◆ **WORK TASK**
Every line below containing the word "roomCode" should be found and copied.

EXERCISE MATERIALS below:

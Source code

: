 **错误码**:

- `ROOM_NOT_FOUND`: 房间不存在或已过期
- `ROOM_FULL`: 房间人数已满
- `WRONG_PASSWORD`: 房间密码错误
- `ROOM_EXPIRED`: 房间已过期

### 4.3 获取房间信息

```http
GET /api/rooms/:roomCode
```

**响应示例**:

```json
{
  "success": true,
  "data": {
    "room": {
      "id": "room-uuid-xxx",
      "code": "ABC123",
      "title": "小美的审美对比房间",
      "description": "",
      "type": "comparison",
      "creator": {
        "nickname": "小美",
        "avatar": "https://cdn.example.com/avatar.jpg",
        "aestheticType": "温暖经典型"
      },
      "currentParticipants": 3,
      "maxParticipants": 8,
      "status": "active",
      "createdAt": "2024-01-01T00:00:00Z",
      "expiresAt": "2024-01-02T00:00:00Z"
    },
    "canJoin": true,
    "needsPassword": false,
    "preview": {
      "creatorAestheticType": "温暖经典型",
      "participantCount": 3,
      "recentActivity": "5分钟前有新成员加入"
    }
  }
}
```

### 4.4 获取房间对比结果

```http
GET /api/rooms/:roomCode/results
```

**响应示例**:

End of EXERCISE MATERIALS.

◆ **EXERCISE RESULT**
GET /api/rooms/:roomCode
GET /api/rooms/:roomCode/results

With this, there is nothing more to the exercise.